Dr. Northrup: I completely agree with you on that. You know that’s the hard stuff in life. You know we talk about the “frenemies” and the naysayers. You know, like you should get rid of the frenemies and the naysayers in your life. Well, guess what? They’re your family every time.
Dr. Northrup: Boy do they ever catalyze, force you to look at what are your values. I had to laugh. I was at a retreat and my mother was there. She had her camper with her. I had never looked at the back of her camper. So, I’m there at the back where the extra tire is, and I see that the camper says “Pleasureway.” And I thought, “This is it. This is her Pleasureway.” It is 180 degrees opposite of my Pleasureway.
Ophi: Oh my God.
Dr. Northrup: That’s ok. She gets her Pleasureway and I get mine, but I really had spent the first half of my life trying to belong, because that’s a Libra thing in a big way, to be part of the group, to stuff myself into that mold. And that’s what, frankly, menopause is all about. It’s finally, finally, finally individuating from your tribe in a way that you individuate but you don’t need to leave them behind. I mean we’re all really close, but I know that the days of my mother organizing a family gathering of taking a canoe down a raging stream in April—you know so that we could dump the canoe and then go 20 miles soaking wet and freezing—those days are done.
Ophi: So, what are your favorite mom resources, astrology resources, or parenting ones? Any final things you want people to know about?
Dr. Northrup: I would really like people to know that HOW we are born matters, and that the first formative years of our lives really matter. And just relax. The Baby Einstein, flash cards, the endless activities, violin lessons and voice lessons, and the child never having a childhood—you are doing your child such a disservice. When I look back, neither of my daughters would go to camp. I wanted them to go to camp. They wouldn’t do it. They wanted to be with us, with their mom and dad. So, we did family hikes, and we did all kinds of stuff together. We watched Cosby together on Thursday nights. They had a very solidly rooted to the earth childhood.
Another study showed that the parents aren’t nearly as important as the child’s friends. It said that the friends were the most important.

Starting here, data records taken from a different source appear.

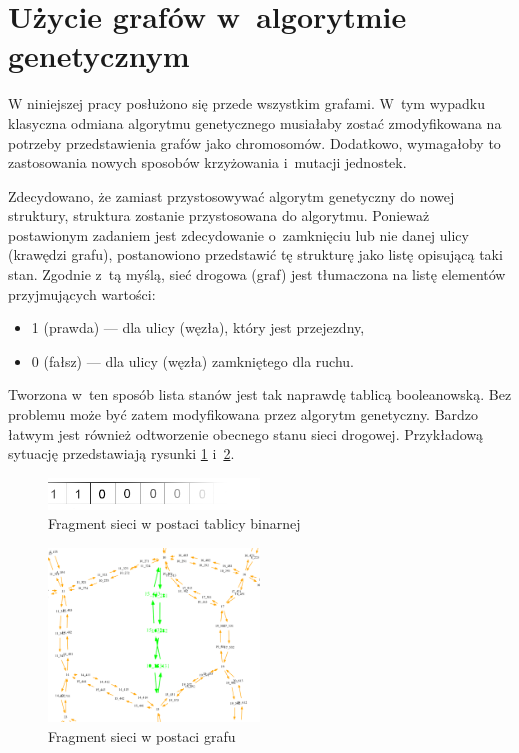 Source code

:\documentclass[twoside,12pt]{report}
\begin{document}
\section{Użycie grafów w~algorytmie genetycznym}

W niniejszej pracy posłużono się przede wszystkim grafami. W~tym wypadku klasyczna odmiana algorytmu genetycznego musiałaby zostać zmodyfikowana na potrzeby przedstawienia grafów jako chromosomów. Dodatkowo, wymagałoby to zastosowania nowych sposobów krzyżowania i~mutacji jednostek. 

Zdecydowano, że zamiast przystosowywać algorytm genetyczny do nowej struktury, struktura zostanie przystosowana do algorytmu. Ponieważ postawionym zadaniem jest zdecydowanie o~zamknięciu lub nie danej ulicy (krawędzi grafu), postanowiono przedstawić tę strukturę jako listę opisującą taki stan. Zgodnie z~tą myślą, sieć drogowa (graf) jest tłumaczona na listę elementów przyjmujących wartości:

\begin{itemize}
\item 1 (prawda) --- dla ulicy (węzła), który jest przejezdny,
\item 0 (fałsz) --- dla ulicy (węzła) zamkniętego dla ruchu.
\end{itemize}

Tworzona w~ten sposób lista stanów jest tak naprawdę tablicą booleanowską. Bez problemu może być zatem modyfikowana przez algorytm genetyczny. Bardzo łatwym jest również odtworzenie obecnego stanu sieci drogowej. Przykładową sytuację przedstawiają rysunki \ref{fig:bool_network_example} i~\ref{fig:graph_network_example}.


\begin{figure}[ht]
	\centering
	\includegraphics[width=0.5\textwidth]{img/bool}
	\caption{Fragment sieci w postaci tablicy binarnej }
	\label{fig:bool_network_example}
\end{figure}
\begin{figure}[ht]
	\centering
	\includegraphics[width=0.5\textwidth]{img/bool-efect}
	\caption{Fragment sieci w postaci grafu}
	\label{fig:graph_network_example}
\end{figure}
\end{document}
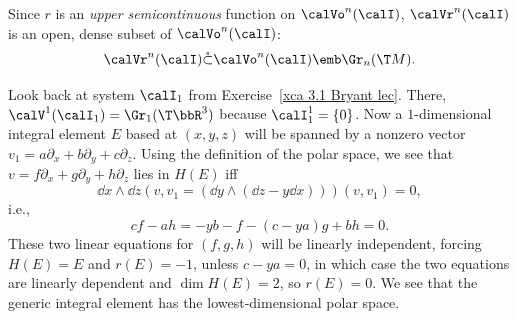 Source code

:  Since $r$ is an \emph{upper semicontinuous} function on $\calVo^n(\calI)$, $\calVr^n(\calI)$ is an open, dense subset of $\calVo^n(\calI)$:
\[\calVr^n(\calI)\mathring{\subset}\calVo^n(\calI)\emb \Gr_n(\T M).\]


\begin{example}
    Look back at system $\calI_1$ from Exercise~\ref{xca 3.1 Bryant lec}. There, $\calV^1(\calI_1)=\Gr_1(\T \bbR^3)$ because $\calI_1^1=\{0\}$. Now a $1$-dimensional integral element $E$ based at $(x,y,z)$ will be spanned by a nonzero vector $v_1=a\partial_x+b\partial_y+c\partial_z$. Using the definition of the polar space, we see that $v=f\partial_x+g\partial_y+h\partial_z$ lies in $H(E)$ iff 
    \[\dd x\wedge\dd z(v,v_1=(\dd y\wedge(\dd z-y\dd x)))(v,v_1)=0,\] 
    i.e., 
    \[cf-ah=-yb-f-(c-ya)g+bh=0.\]
    These two linear equations for $(f,g,h)$ will be linearly independent, forcing $H(E)=E$ and $r(E)=-1$, unless $c-ya=0$, in which case the two equations are linearly dependent and $\dim H(E)=2$, so $r(E)=0$. We see that the generic integral element has the lowest-dimensional polar space.
\end{example}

My big argument with that is that the friends that your children have depends completely on where you live, who their parents hang out with, because kids don’t have a driver’s license for a while. So, live if at all possible where you WANT to actually be. The mother of all of us is the Earth. Let the children play outside barefoot whenever possible, swim in lakes and streams, and reconnect with the real Mother, which is the Earth herself.